Essence – Lost in Violence

Genre: thrash moderne              ®2010

Si vous pensez que cette nouvelle décennie sent la pénurie de carburant à plein nez, dites vous bien qu’il n’y a pas que sur l’or noir que l’on peut compter: une jeune formation de thrash native du Danemark est prête à remplir nos réservoirs d’une bonne dose de riffs acérés avec une pêche qui fait honneur au genre.

Avec un Ep remarqué en 2007, Essence sort son premier opus enregistré aux studios Medley de Copenhague via UltimHate Records après avoir accompagné de grands noms comme Artillery et Mnemic. Produit par Soren Andersen, Lost in Violence s’annonce comme une belle démonstration du talent de ces danois, influencés par thrash allemand de Kreator, Sodom et Destruction ainsi que plus logiquement par Artillery tout en ayant une fibre assez personnelle, résolument moderne.

Dix titres donc pour ce premier effort, qui sans réelle prise de tête apparente, devrait convenir à tout amateur de «métal qui bat», car en dépit du jeûne âge de ces gus, il est clair que la leçon a bien été retenue. Un livret ainsi que des paroles dénonciateurs des horreurs de la Guerre en son sens général, un batteur fou, des solos dans tous les sens, un Lasse Skov en tant que brailleur invétéré et une basse très en avant, voilà ce qui compose Lost in Violence et qui provoque un tel carnage. Certains passages sont vraiment irrésistibles comme le long break instrumental de «Unlimited Chaos», la ligne mélodique de «Trace of Terror» ou au grand bonheur des bassistes, l’intro virtuose de «Blood Culture». Le reste, sans être extraordinaire, a de quoi satisfaire une panne sèche de grosses rythmiques dans les écoutilles. Même la petite pose «Oblivion» rappelle les interludes des premiers Annihilator, petite nostalgie qui fait surface avant la très heavy «Shades of Black».

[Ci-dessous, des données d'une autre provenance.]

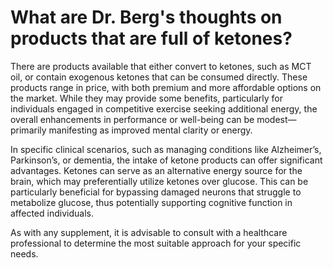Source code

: # What are Dr. Berg's thoughts on products that are full of ketones?

There are products available that either convert to ketones, such as MCT oil, or contain exogenous ketones that can be consumed directly. These products range in price, with both premium and more affordable options on the market. While they may provide some benefits, particularly for individuals engaged in competitive exercise seeking additional energy, the overall enhancements in performance or well-being can be modest—primarily manifesting as improved mental clarity or energy.

In specific clinical scenarios, such as managing conditions like Alzheimer’s, Parkinson’s, or dementia, the intake of ketone products can offer significant advantages. Ketones can serve as an alternative energy source for the brain, which may preferentially utilize ketones over glucose. This can be particularly beneficial for bypassing damaged neurons that struggle to metabolize glucose, thus potentially supporting cognitive function in affected individuals.

As with any supplement, it is advisable to consult with a healthcare professional to determine the most suitable approach for your specific needs.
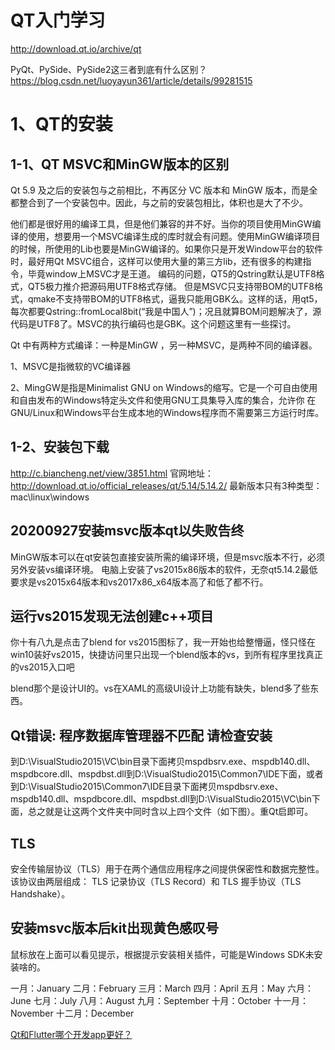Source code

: # QT入门学习

http://download.qt.io/archive/qt


PyQt、PySide、PySide2这三者到底有什么区别？https://blog.csdn.net/luoyayun361/article/details/99281515

# 1、QT的安装

## 1-1、QT MSVC和MinGW版本的区别

Qt 5.9 及之后的安装包与之前相比，不再区分 VC 版本和 MinGW 版本，而是全都整合到了一个安装包中。因此，与之前的安装包相比，体积也是大了不少。

他们都是很好用的编译工具，但是他们兼容的并不好。当你的项目使用MinGW编译的使用，想要用一个MSVC编译生成的库时就会有问题。使用MinGW编译项目的时候，所使用的Lib也要是MinGW编译的。如果你只是开发Window平台的软件时，最好用Qt MSVC组合，这样可以使用大量的第三方lib，还有很多的构建指令，毕竟window上MSVC才是王道。
编码的问题，QT5的Qstring默认是UTF8格式，QT5极力推介把源码用UTF8格式存储。 但是MSVC只支持带BOM的UTF8格式，qmake不支持带BOM的UTF8格式，逼我只能用GBK么。这样的话，用qt5，每次都要Qstring::fromLocal8bit(“我是中国人”)；况且就算BOM问题解决了，源代码是UTF8了。MSVC的执行编码也是GBK。这个问题这里有一些探讨。

Qt 中有两种方式编译：一种是MinGW ，另一种MSVC，是两种不同的编译器。

1、MSVC是指微软的VC编译器

2、MingGW是指是Minimalist GNU on Windows的缩写。它是一个可自由使用和自由发布的Windows特定头文件和使用GNU工具集导入库的集合，允许你     在GNU/Linux和Windows平台生成本地的Windows程序而不需要第三方运行时库。

## 1-2、安装包下载
http://c.biancheng.net/view/3851.html
官网地址：http://download.qt.io/official_releases/qt/5.14/5.14.2/
最新版本只有3种类型：mac\linux\windows


## 20200927安装msvc版本qt以失败告终
MinGW版本可以在qt安装包直接安装所需的编译环境，但是msvc版本不行，必须另外安装vs编译环境。
电脑上安装了vs2015x86版本的软件，无奈qt5.14.2最低要求是vs2015x64版本和vs2017x86_x64版本高了和低了都不行。

## 运行vs2015发现无法创建c++项目
你十有八九是点击了blend for vs2015图标了，我一开始也给整懵逼，怪只怪在win10装好vs2015，快捷访问里只出现一个blend版本的vs，到所有程序里找真正的vs2015入口吧

blend那个是设计UI的。vs在XAML的高级UI设计上功能有缺失，blend多了些东西。

## Qt错误: 程序数据库管理器不匹配 请检查安装
到D:\VisualStudio2015\VC\bin目录下面拷贝mspdbsrv.exe、mspdb140.dll、mspdbcore.dll、mspdbst.dll到D:\VisualStudio2015\Common7\IDE下面，或者到D:\VisualStudio2015\Common7\IDE目录下面拷贝mspdbsrv.exe、mspdb140.dll、mspdbcore.dll、mspdbst.dll到D:\VisualStudio2015\VC\bin下面，总之就是让这两个文件夹中同时含以上四个文件（如下图）。重Qt启即可。

## TLS
安全传输层协议（TLS）用于在两个通信应用程序之间提供保密性和数据完整性。
该协议由两层组成： TLS 记录协议（TLS Record）和 TLS 握手协议（TLS Handshake）。

## 安装msvc版本后kit出现黄色感叹号
鼠标放在上面可以看见提示，根据提示安装相关插件，可能是Windows SDK未安装啥的。




一月：January
二月：February
三月：March
四月：April
五月：May
六月：June
七月：July
八月：August
九月：September
十月：October
十一月：November
十二月：December

[Qt和Flutter哪个开发app更好？](https://www.zhihu.com/question/315473049/answer/1224659723?ivk_sa=1024320u)
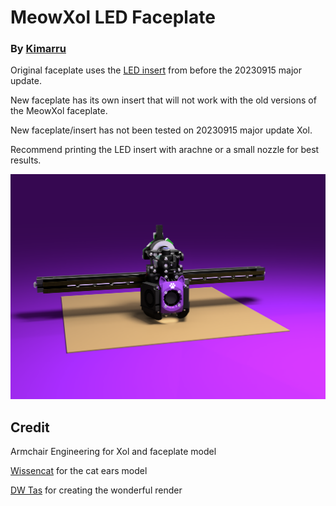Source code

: # MeowXol LED Faceplate

### By [Kimarru](https://github.com/Kimarru)

Original faceplate uses the [LED insert](https://github.com/Armchair-Engineering/Xol-Toolhead/blob/8738f04827ed52bf14f475c76bdd0ff187363ccf/STL/Faceplates/%5Bwhite%5D%20LED%20diffuser.stl) from before the 20230915 major update.

New faceplate has its own insert that will not work with the old versions of the MeowXol faceplate.

New faceplate/insert has not been tested on 20230915 major update Xol.

Recommend printing the LED insert with arachne or a small nozzle for best results.

![Render](Images/MeowXol_full-assembly_Purple.PNG)

## Credit  
Armchair Engineering for Xol and faceplate model 

[Wissencat](https://www.printables.com/@Wissencat) for the cat ears model

[DW Tas](https://github.com/DW-Tas) for creating the wonderful render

Bonne surprise de la part de ces petits nouveaux, dans l’espoir de les voir dans de brefs délais sur scène, dont la renommée est déjà confirmée un peu partout en Europe. Le Danemark est un pays filou, s’imposant discrètement sur le devant du death mélodique et dorénavant du thrash. Un code rouge s’impose, c’est même indispensable, en vue de cette petite tuerie que vous aurez plus la chance de trouver chez le disquaire du coin que dans une station-service, bien entendu. Que l’essence soit avec vous.

Laurent.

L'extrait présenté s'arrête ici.